Argentina, a world agricultural power, is again meddling in export markets as the Russian invasion of Ukraine fuels food inflation, providing the perfect excuse to revive protectionist tendencies.
The ruling coalition that took power in 2019 is packed with officials who support intervention in crop and beef markets to secure supplies and lower prices for Argentines, 41% of whom live below the poverty threshold.
Angry farmers and a more market-oriented wing of government had largely kept the interventions in check.

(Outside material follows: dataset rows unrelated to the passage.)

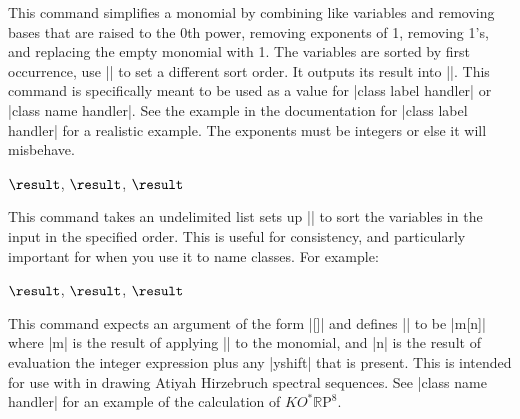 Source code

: \begin{sseqdata}[name = basic, cohomological Serre grading]
\begin{command}{\SseqNormalizeMonomial}
This command simplifies a monomial by combining like variables and removing
bases that are raised to the 0th power, removing exponents of 1, removing 1's,
and replacing the empty monomial with 1. The variables are sorted by first
occurrence, use |\SseqNormalizeMonomialSetVariables| to set a different sort
order. It outputs its result into |\result|. This command is specifically meant
to be used as a value for |class label handler| or |class name handler|. See the
example in the documentation for |class label handler| for a realistic example.
The exponents must be integers or else it will misbehave.
\begin{codeexample}[]
 $\result$, \quad
{} $\result$, \quad
{} $\result$
\end{codeexample}
\end{command}

\begin{command}{\SseqNormalizeMonomialSetVariables}
This command takes an undelimited list sets up |\SseqNormalizeMonomial| to sort
the variables in the input in the specified order. This is useful for
consistency, and particularly important for when you use it to name classes.
For example:
\begin{codeexample}[]
 $\result$, \quad
{} $\result$, \quad
{} $\result$
\end{codeexample}
\SseqNormalizeMonomialSetVariables{}
\end{command}


\begin{command}{\SseqAHSSNameHandler}
This command expects an argument of the form%
|[]| and defines |\result| to be |m[n]|
where |m| is the result of applying |\SseqNormalizeMonomial| to the monomial,
and |n| is the result of evaluation the integer expression plus any |yshift|
that is present. This is intended for use with in drawing Atiyah Hirzebruch
spectral sequences. See |class name handler| for an example of the calculation
of $KO^*\mathbb{R}\mathrm{P}^8$.
\end{command}


\end{sseqdata}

But since the war in the region of Black Seathe main producer of crops, put the world markets in check, protectionist policymakers in Argentina They have charged.

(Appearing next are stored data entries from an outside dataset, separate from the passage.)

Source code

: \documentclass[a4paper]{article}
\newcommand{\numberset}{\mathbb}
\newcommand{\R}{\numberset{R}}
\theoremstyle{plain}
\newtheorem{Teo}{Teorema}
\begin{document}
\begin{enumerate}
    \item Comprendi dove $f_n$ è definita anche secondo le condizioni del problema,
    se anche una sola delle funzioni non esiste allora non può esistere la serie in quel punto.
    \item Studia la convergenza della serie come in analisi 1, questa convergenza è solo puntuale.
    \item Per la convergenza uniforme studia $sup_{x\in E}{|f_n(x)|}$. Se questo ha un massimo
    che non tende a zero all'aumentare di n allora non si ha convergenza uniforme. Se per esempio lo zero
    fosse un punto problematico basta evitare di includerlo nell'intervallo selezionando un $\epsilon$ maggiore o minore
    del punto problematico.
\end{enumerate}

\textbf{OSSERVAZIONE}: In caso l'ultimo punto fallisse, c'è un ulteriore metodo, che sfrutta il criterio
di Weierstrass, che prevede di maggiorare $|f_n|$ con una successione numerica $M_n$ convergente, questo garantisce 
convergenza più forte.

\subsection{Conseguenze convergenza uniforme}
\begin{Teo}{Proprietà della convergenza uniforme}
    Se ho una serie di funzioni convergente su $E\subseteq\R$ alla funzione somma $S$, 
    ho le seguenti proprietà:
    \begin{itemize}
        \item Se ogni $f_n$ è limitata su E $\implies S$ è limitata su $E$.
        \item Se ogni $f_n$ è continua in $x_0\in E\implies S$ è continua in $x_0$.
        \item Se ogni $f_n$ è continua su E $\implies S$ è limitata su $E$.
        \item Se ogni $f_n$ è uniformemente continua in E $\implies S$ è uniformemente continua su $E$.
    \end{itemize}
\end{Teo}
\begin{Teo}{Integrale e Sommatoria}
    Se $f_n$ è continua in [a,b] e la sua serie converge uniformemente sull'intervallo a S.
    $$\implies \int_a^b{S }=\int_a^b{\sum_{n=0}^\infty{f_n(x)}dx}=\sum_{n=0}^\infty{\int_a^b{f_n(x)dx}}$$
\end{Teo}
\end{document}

If a decade of controls under previous governments, led by the current vice president Cristina Fernandez de Kirchner and her late husband, serves as an indicator, blocking exports and imposing price caps risk reducing Argentina’s output of wheat, corn and beef and aggravating global food tensions.
According Lucas Romerodirector of the political research firm Synopsis Consultants on Buenos Airesis Management there has been a constant debate between being something new and more rational or being a continuation of the populist period of 2003-2015. But he warns that results are needed on the inflation front to survive, and now he has the war as a justification for being protectionist.

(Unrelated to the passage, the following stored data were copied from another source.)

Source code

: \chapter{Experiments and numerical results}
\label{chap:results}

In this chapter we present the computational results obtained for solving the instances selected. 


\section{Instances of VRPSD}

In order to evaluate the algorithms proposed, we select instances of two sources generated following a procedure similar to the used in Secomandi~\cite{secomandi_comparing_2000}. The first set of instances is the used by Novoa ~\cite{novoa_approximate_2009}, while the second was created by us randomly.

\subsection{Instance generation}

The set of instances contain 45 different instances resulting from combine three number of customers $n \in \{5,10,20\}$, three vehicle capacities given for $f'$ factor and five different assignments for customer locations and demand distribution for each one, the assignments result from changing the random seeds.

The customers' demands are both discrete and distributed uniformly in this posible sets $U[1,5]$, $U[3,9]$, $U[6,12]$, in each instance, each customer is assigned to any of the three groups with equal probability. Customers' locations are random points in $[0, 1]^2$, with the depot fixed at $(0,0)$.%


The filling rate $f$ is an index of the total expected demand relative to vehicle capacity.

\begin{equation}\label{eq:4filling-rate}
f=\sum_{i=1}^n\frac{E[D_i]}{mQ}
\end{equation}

Argentina is a top beef exporter, but having cheap ribs to grill at home is also considered a birthright by local carnivores, making that market particularly susceptible to government intervention.
Rising global feed costs are one of the obstacles to keeping beef prices in check, but the South American nation has another problem: a recent drought in the agricultural belt of The Pampasubsequently aggravated by forest fires in the north, threatens to reduce their herd of cattle and, in turn, supplies to slaughterhouses.
“I made this decision in the context of the war that prompted global increases in food prices, a situation that adds to the crisis that our livestock is going through”said the Minister of Agriculture, Julian Dominguezthis week in Twitter about the threat to ban exports.
To be sure, other governments are also trying to shield voters from the full brunt of global inflation. in the neighbor BrazilPresident Jair Bolsonaro has been fighting against rising fuel prices. And in EuropeSerbia banned crop exports.
This is not a problem exclusive to Argentina, according to Serge Berenszteinwho runs a political consultancy in Buenos Aires. In his opinion, the problem is more generalized, but in Argentina, the government tries to hide the difficult economic adjustments behind a nationalist discourse.